(Data items)
>>>>
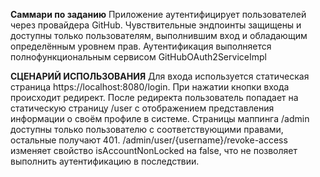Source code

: **Саммари по заданию**
Приложение аутентифицирует пользователей через провайдера GitHub. 
Чувствительные эндпоинты защищены и доступны только пользователям, выполнившим вход и обладающим определённым уровнем прав.
Аутентификация выполняется полнофункциональным сервисом GitHubOAuth2ServiceImpl

**СЦЕНАРИЙ ИСПОЛЬЗОВАНИЯ**
Для входа используется статическая страница https://localhost:8080/login. 
При нажатии кнопки входа происходит редирект.
После редиректа пользователь попадает на статическую страницу /user с отображением представления информации о своём профиле в системе.
Страницы маппинга /admin доступны только пользователю с соответствующими правами, остальные получают 401.
/admin/user/{username}/revoke-access изменяет свойство isAccountNonLocked на false, что не позволяет выполнить аутентификацию в последствии.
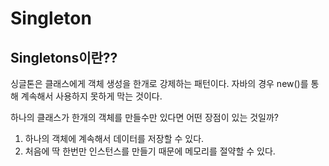 # Singleton

## Singletons이란??

싱글톤은 클래스에게 객체 생성을 한개로 강제하는 패턴이다. 자바의 경우 new()를 통해 계속해서 사용하지 못하게 막는 것이다.

하나의 클래스가 한개의 객체를 만들수만 있다면 어떤 장점이 있는 것일까?

1. 하나의 객체에 계속해서 데이터를 저장할 수 있다.
2. 처음에 딱 한번만 인스턴스를 만들기 때문에 메모리를 절약할 수 있다.


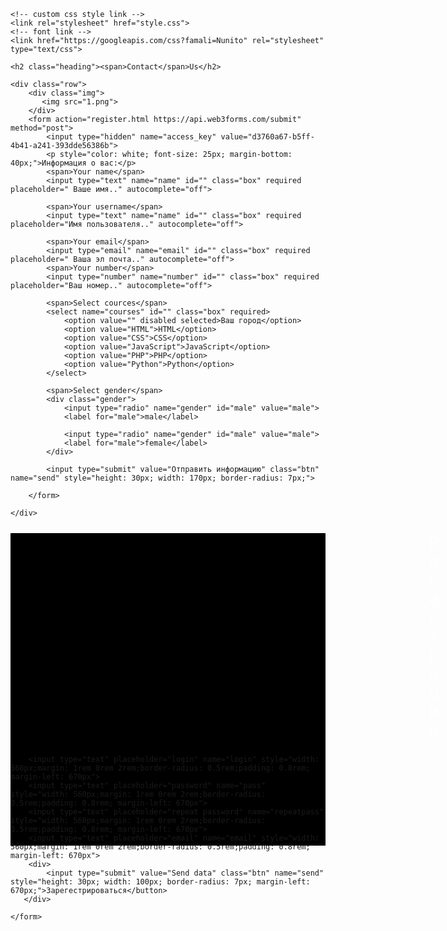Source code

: <!DOCTYPE html>
<html>
<head>
	<meta charset="utf-8">
	<meta name="viewport" content="width=device-width, initial-scale=1.0">
	<title>How to send data from an HTML form to email</title>

	<!-- custom css style link -->
	<link rel="stylesheet" href="style.css">
	<!-- font link -->
	<link href="https://googleapis.com/css?famali=Nunito" rel="stylesheet" type="text/css">
</head>

<body>

<!-- contacts section start -->

<section class="contacts">

	<h2 class="heading"><span>Contact</span>Us</h2>	

	<div class="row"> 
		<div class="img">
		   <img src="1.png">	
		</div>
		<form action="register.html https://api.web3forms.com/submit" method="post">
			<input type="hidden" name="access_key" value="d3760a67-b5ff-4b41-a241-393dde56386b">
			<p style="color: white; font-size: 25px; margin-bottom: 40px;">Информация о вас:</p>
			<span>Your name</span>
			<input type="text" name="name" id="" class="box" required placeholder=" Ваше имя.." autocomplete="off">

			<span>Your username</span>
			<input type="text" name="name" id="" class="box" required placeholder="Имя пользователя.." autocomplete="off">

			<span>Your email</span>
			<input type="email" name="email" id="" class="box" required placeholder=" Ваша эл почта.." autocomplete="off">
			<span>Your number</span>
			<input type="number" name="number" id="" class="box" required placeholder="Ваш номер.." autocomplete="off">

			<span>Select cources</span>
			<select name="courses" id="" class="box" required>
				<option value="" disabled selected>Ваш город</option>
				<option value="HTML">HTML</option>
				<option value="CSS">CSS</option>
				<option value="JavaScript">JavaScript</option>
				<option value="PHP">PHP</option>
				<option value="Python">Python</option>
			</select>

			<span>Select gender</span>
			<div class="gender">
				<input type="radio" name="gender" id="male" value="male">
				<label for="male">male</label>

				<input type="radio" name="gender" id="male" value="male">
				<label for="male">female</label>
			</div>

			<input type="submit" value="Отправить информацию" class="btn" name="send" style="height: 30px; width: 170px; border-radius: 7px;">

		</form>

	</div>

</section>

<!-- contacts section end -->

</body>
</html>

<!DOCTYPE html>
<html>
<head>
	<meta charset="utf-8">
	<meta name="viewport" content="width=device-width, initial-scale=1.0">
	<title></title>
	<link rel="stylesheet" href="style.css">
</head>
<body>
	<section style="background-color: black; height: 500px;">
	<form action="register.html" method="post">
		<p style="color: white; margin-left: 670px; font-size:25px">Регестрация</p>
		
		<input type="text" placeholder="login" name="login" style="width: 560px;margin: 1rem 0rem 2rem;border-radius: 0.5rem;padding: 0.8rem; margin-left: 670px">
		<input type="text" placeholder="password" name="pass" style="width: 560px;margin: 1rem 0rem 2rem;border-radius: 0.5rem;padding: 0.8rem; margin-left: 670px">
		<input type="text" placeholder="repeat password" name="repeatpass" style="width: 560px;margin: 1rem 0rem 2rem;border-radius: 0.5rem;padding: 0.8rem; margin-left: 670px">
		<input type="text" placeholder="email" name="email" style="width: 560px;margin: 1rem 0rem 2rem;border-radius: 0.5rem;padding: 0.8rem; margin-left: 670px">
		<div>
		    <input type="submit" value="Send data" class="btn" name="send" style="height: 30px; width: 100px; border-radius: 7px; margin-left: 670px;">Зарегестрироваться</button>
	   </div>

	</form>
   </section>

</body>
</html>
<<<<
EXERCISE REQUIREMENTS: An exact copy of the data above is required, printed without its pictures.

RESULT:
Source code

: **Саммари по заданию**
Приложение аутентифицирует пользователей через провайдера GitHub. 
Чувствительные эндпоинты защищены и доступны только пользователям, выполнившим вход и обладающим определённым уровнем прав.
Аутентификация выполняется полнофункциональным сервисом GitHubOAuth2ServiceImpl

**СЦЕНАРИЙ ИСПОЛЬЗОВАНИЯ**
Для входа используется статическая страница https://localhost:8080/login. 
При нажатии кнопки входа происходит редирект.
После редиректа пользователь попадает на статическую страницу /user с отображением представления информации о своём профиле в системе.
Страницы маппинга /admin доступны только пользователю с соответствующими правами, остальные получают 401.
/admin/user/{username}/revoke-access изменяет свойство isAccountNonLocked на false, что не позволяет выполнить аутентификацию в последствии.
 # Singleton

## Singletons이란??

싱글톤은 클래스에게 객체 생성을 한개로 강제하는 패턴이다. 자바의 경우 new()를 통해 계속해서 사용하지 못하게 막는 것이다.

하나의 클래스가 한개의 객체를 만들수만 있다면 어떤 장점이 있는 것일까?

1. 하나의 객체에 계속해서 데이터를 저장할 수 있다.
2. 처음에 딱 한번만 인스턴스를 만들기 때문에 메모리를 절약할 수 있다.


Source code

: <!DOCTYPE html>
<html>
<head>
	<meta charset="utf-8">
	<meta name="viewport" content="width=device-width, initial-scale=1.0">
	<title>How to send data from an HTML form to email</title>

	<!-- custom css style link -->
	<link rel="stylesheet" href="style.css">
	<!-- font link -->
	<link href="https://googleapis.com/css?famali=Nunito" rel="stylesheet" type="text/css">
</head>

<body>

<!-- contacts section start -->

<section class="contacts">

	<h2 class="heading"><span>Contact</span>Us</h2>	

	<div class="row"> 
		<div class="img">
		   <img src="1.png">	
		</div>
		<form action="register.html https://api.web3forms.com/submit" method="post">
			<input type="hidden" name="access_key" value="d3760a67-b5ff-4b41-a241-393dde56386b">
			<p style="color: white; font-size: 25px; margin-bottom: 40px;">Информация о вас:</p>
			<span>Your name</span>
			<input type="text" name="name" id="" class="box" required placeholder=" Ваше имя.." autocomplete="off">

			<span>Your username</span>
			<input type="text" name="name" id="" class="box" required placeholder="Имя пользователя.." autocomplete="off">

			<span>Your email</span>
			<input type="email" name="email" id="" class="box" required placeholder=" Ваша эл почта.." autocomplete="off">
			<span>Your number</span>
			<input type="number" name="number" id="" class="box" required placeholder="Ваш номер.." autocomplete="off">

			<span>Select cources</span>
			<select name="courses" id="" class="box" required>
				<option value="" disabled selected>Ваш город</option>
				<option value="HTML">HTML</option>
				<option value="CSS">CSS</option>
				<option value="JavaScript">JavaScript</option>
				<option value="PHP">PHP</option>
				<option value="Python">Python</option>
			</select>

			<span>Select gender</span>
			<div class="gender">
				<input type="radio" name="gender" id="male" value="male">
				<label for="male">male</label>

				<input type="radio" name="gender" id="male" value="male">
				<label for="male">female</label>
			</div>

			<input type="submit" value="Отправить информацию" class="btn" name="send" style="height: 30px; width: 170px; border-radius: 7px;">

		</form>

	</div>

</section>

<!-- contacts section end -->

</body>
</html>

<!DOCTYPE html>
<html>
<head>
	<meta charset="utf-8">
	<meta name="viewport" content="width=device-width, initial-scale=1.0">
	<title></title>
	<link rel="stylesheet" href="style.css">
</head>
<body>
	<section style="background-color: black; height: 500px;">
	<form action="register.html" method="post">
		<p style="color: white; margin-left: 670px; font-size:25px">Регестрация</p>
		
		<input type="text" placeholder="login" name="login" style="width: 560px;margin: 1rem 0rem 2rem;border-radius: 0.5rem;padding: 0.8rem; margin-left: 670px">
		<input type="text" placeholder="password" name="pass" style="width: 560px;margin: 1rem 0rem 2rem;border-radius: 0.5rem;padding: 0.8rem; margin-left: 670px">
		<input type="text" placeholder="repeat password" name="repeatpass" style="width: 560px;margin: 1rem 0rem 2rem;border-radius: 0.5rem;padding: 0.8rem; margin-left: 670px">
		<input type="text" placeholder="email" name="email" style="width: 560px;margin: 1rem 0rem 2rem;border-radius: 0.5rem;padding: 0.8rem; margin-left: 670px">
		<div>
		    <input type="submit" value="Send data" class="btn" name="send" style="height: 30px; width: 100px; border-radius: 7px; margin-left: 670px;">Зарегестрироваться</button>
	   </div>

	</form>
   </section>

</body>
</html>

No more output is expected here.